Взвешен на весах окна – и левая створка легче пуха... Корнелиус
уже чувствует – бесчестье вхолодную... хотя пока не
предвидит из-за поля бледной, как асфодели, панамы – воскресения
непоправимой усмешки, не узрит сквозь всходы пятницы и
субботы... ведь вместо уныния каждодневности герою свойственна –
необязательность, презрение к труду увязывания. Изобличающие
его вещи и надежды расщеплены... мелькнув то в прошлом, то в
будущем, невзирая на клич Корнелиуса – закатать разрывы! Меж
временами, письмами... или в каждом освеженном ошибками
углу совершается – совершенство творения? Вернее – Тот ли
(поощритель пишущих и лгущих) воскрес, осмеивая... здесь каталог
осмеиваемого, – хорошо ли Корнелиус разглядел? Тот ли
выделен фрагмент – и вовремя ли? И что, если смещено добела –
начало осмотра? И разразившаяся грозой Сцена У Окна, приколотая
к вертикали – молниями случайностей... приподнятая,
оторванная, вообще-то – в середине экспозиции. В фантазиях
соглядатая, что вот-вот расползутся, в гневных проекциях, в потекших
красках... И ближе – к бесславному исходу, в раме и вяжется
некое прощание... бегущие срезы клубка – против сбитой
нарезки пограничного древа... Но видение существует – вне сути
словопрений, и возможен – другой рой прелых слов Ну,
например... например... Хотя, нет. А почему нет?

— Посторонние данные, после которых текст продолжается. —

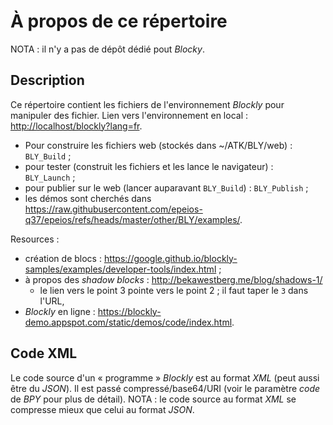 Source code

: # À propos de ce répertoire

NOTA : il n'y a pas de dépôt dédié pout *Blocky*.

## Description

Ce répertoire contient les fichiers de l'environnement *Blockly* pour manipuler des fichier.
Lien vers l'environnement en local : <http://localhost/blockly?lang=fr>.

- Pour construire les fichiers web (stockés dans ~/ATK/BLY/web) : `BLY_Build` ;
- pour tester (construit les fichiers et les lance le navigateur) : `BLY_Launch` ;
- pour publier sur le web (lancer auparavant `BLY_Build`) : `BLY_Publish` ;
- les démos sont cherchés dans <https://raw.githubusercontent.com/epeios-q37/epeios/refs/heads/master/other/BLY/examples/>.

Resources :

- création de blocs : <https://google.github.io/blockly-samples/examples/developer-tools/index.html> ;
- à propos des *shadow blocks* : <http://bekawestberg.me/blog/shadows-1/>
  - le lien vers le point 3 pointe vers le point 2 ; il faut taper le `3` dans l'URL,
- *Blockly* en ligne : <https://blockly-demo.appspot.com/static/demos/code/index.html>.

## Code XML

Le code source d'un « programme » *Blockly* est au format *XML* (peut aussi être du *JSON*). Il est passé compressé/base64/URI (voir le paramètre *code* de *BPY* pour plus de détail).
NOTA : le code source au format *XML* se compresse mieux que celui au format *JSON*.
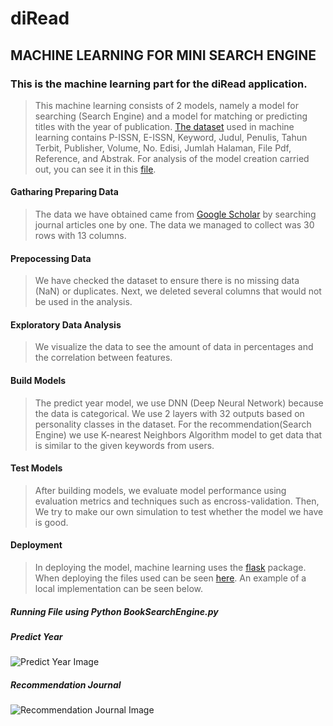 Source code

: # diRead
## MACHINE LEARNING FOR MINI SEARCH ENGINE
### This is the machine learning part for the diRead application.

> This machine learning consists of 2 models, namely a model for searching (Search Engine) and a model for matching or predicting titles with the year of publication. [The dataset](https://github.com/ridatMaulana/diRead/blob/a8ce1bed0d791c5f6201f78b15a0d710e616965c/Buku.csv) used in machine learning contains P-ISSN, E-ISSN, Keyword, Judul, Penulis, Tahun Terbit, Publisher, Volume, No. Edisi, Jumlah Halaman, File Pdf, Reference, and Abstrak. For analysis of the model creation carried out, you can see it in this [file](https://github.com/ridatMaulana/diRead/blob/a8ce1bed0d791c5f6201f78b15a0d710e616965c/Books.ipynb).

#### Gatharing Preparing Data
>The data we have obtained came from [Google Scholar](https://scholar.google.com/) by searching journal articles one by one. The data we managed to collect was 30 rows with 13 columns.

#### Prepocessing Data
>We have checked the dataset to ensure there is no missing data (NaN) or duplicates. Next, we deleted several columns that would not be used in the analysis.

#### Exploratory Data Analysis
>We visualize the data to see the amount of data in percentages and the correlation between features.

#### Build Models
>The predict year model, we use DNN (Deep Neural Network) because the data is categorical. We use 2 layers with 32 outputs based on personality classes in the dataset. For the recommendation(Search Engine) we use K-nearest Neighbors Algorithm model to get data that is similar to the given keywords from users.

#### Test Models
>After building models, we evaluate model performance using evaluation metrics and techniques such as encross-validation. Then, We try to make our own simulation to test whether the model we have is good.

#### Deployment
>In deploying the model, machine learning uses the [flask](https://flask.palletsprojects.com/en/3.0.x/) package. When deploying the files used can be seen [here](https://github.com/ridatMaulana/diRead/blob/a8ce1bed0d791c5f6201f78b15a0d710e616965c/bookSearchEngine.py). An example of a local implementation can be seen below.

##### Running File using **Python BookSearchEngine.py**

##### Predict Year
![Predict Year Image](../model-recommendation/Predict.png)

##### Recommendation Journal
![Recommendation Journal Image](../model-recommendation/Recommendation.png) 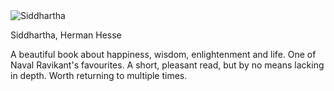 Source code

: <img src="../../public/images/book_covers/siddhartha.jpg" id="cover" alt="Siddhartha"/>
<p id="title">Siddhartha, Herman Hesse</p>

A beautiful book about happiness, wisdom, enlightenment and life. One of Naval Ravikant's favourites. A short, pleasant read, but by no means lacking in depth. Worth returning to multiple times.
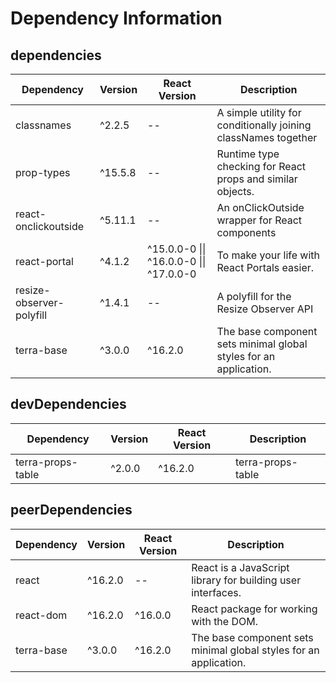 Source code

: # Dependency Information

## dependencies
| Dependency | Version | React Version | Description |
|-|-|-|-|
| classnames | ^2.2.5 | -- | A simple utility for conditionally joining classNames together |
| prop-types | ^15.5.8 | -- | Runtime type checking for React props and similar objects. |
| react-onclickoutside | ^5.11.1 | -- | An onClickOutside wrapper for React components |
| react-portal | ^4.1.2 | ^15.0.0-0 \|\| ^16.0.0-0 \|\| ^17.0.0-0 | To make your life with React Portals easier. |
| resize-observer-polyfill | ^1.4.1 | -- | A polyfill for the Resize Observer API |
| terra-base | ^3.0.0 | ^16.2.0 | The base component sets minimal global styles for an application. |

## devDependencies
| Dependency | Version | React Version | Description |
|-|-|-|-|
| terra-props-table | ^2.0.0 | ^16.2.0 | terra-props-table |

## peerDependencies
| Dependency | Version | React Version | Description |
|-|-|-|-|
| react | ^16.2.0 | -- | React is a JavaScript library for building user interfaces. |
| react-dom | ^16.2.0 | ^16.0.0 | React package for working with the DOM. |
| terra-base | ^3.0.0 | ^16.2.0 | The base component sets minimal global styles for an application. |

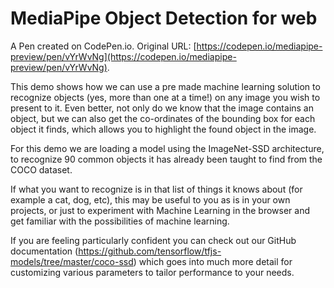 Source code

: # MediaPipe Object Detection for web

A Pen created on CodePen.io. Original URL: [https://codepen.io/mediapipe-preview/pen/vYrWvNg](https://codepen.io/mediapipe-preview/pen/vYrWvNg).

This demo shows how we can use a pre made machine learning solution to recognize objects (yes, more than one at a time!) on any image you wish to present to it. Even better, not only do we know that the image contains an object, but we can also get the co-ordinates of the bounding box for each object it finds, which allows you to highlight the found object in the image. 

For this demo we are loading a model using the ImageNet-SSD architecture, to recognize 90 common objects it has already been taught to find from the COCO dataset.

If what you want to recognize is in that list of things it knows about (for example a cat, dog, etc), this may be useful to you as is in your own projects, or just to experiment with Machine Learning in the browser and get familiar with the possibilities of machine learning. 

If you are feeling particularly confident you can check out our GitHub documentation (https://github.com/tensorflow/tfjs-models/tree/master/coco-ssd) which goes into much more detail for customizing various parameters to tailor performance to your needs.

И – осмеянное переписчиком: прекрасная доверительница – в огне... в
окне – и дымящийся обманщик. Полуобороты – к ущелью, к полю
трав. Разновес геометрии – призмы птиц серебряные – и
растаявшие... пух, пунцовая подсочка золы, горящий цилиндр,
пирамида дороги...

И такая фраза Полины:

– А старушенция в бесполой шляпе, сопровождавшая тебя по той стороне
улицы... кто она?

– Ты наблюдала меня – до того, как мы встретились? – вкрадчиво,
третий. И склоняясь к Полине, зауживая сквозняк и всполох: – Ты
следила сквозь развидневшееся время, как из странности
референций, упадка нравов и посылок слагается и наползает – наша
встреча? И пока я лелеял ослепительный диссонанс свободы –
был взвешен и учтен?

– И, уже принадлежа к другим началам, ты пометил устами чью-то лапку
в кольце с опалом. Моя старинная проблема – внять целому, –
говорит Полина. – Но осколки, стекляшки... Мелочи прельщают
легкомысленных.

– Твои стекляшки преувеличили меня – в ударную фигуру, виновника
обращения улицы лилипутов! А мой поцелуй – в великое
предательство, нашлепанное из всех предательских поцелуев. Я был
захвачен одиночеством.

– Что не исключает фанатки, не понимающей, но вприскочку обожающей
твою деятельность, – говорит Полина.

– И репрессивной линзы с изувером, работающим над твоими чертами,
разнося их и приструняя. Ах, да... в самом деле! Как я ни гнал
ее, за мной упорно тащилась – тень. Или Судьба? – и
передвинув свисток в угол уст, скрестив руки: – А может, твоя
сумасшедшая любовь крадется за мною с бритвой? – и маковые
отсветы и гром. – А вдруг ты смотрела – не в будущее, а в прошлое?
На днях мне позвонила незнакомая дама. Некто транзитный
имел для меня важный пакет, но время обошло его – и дело
перепоручилось даме. Возможно – и она искала меня так долго, что
показалась тебе – старухой. И призвала меня слишком поздно –
успел окончиться город... пошли дачи, ее – последняя
накануне ночи. Верней – это я, отстранившись, дьявольски превознес
пространство.

– И наконец вы нашли друг друга – в заповедном саду... у гесперид.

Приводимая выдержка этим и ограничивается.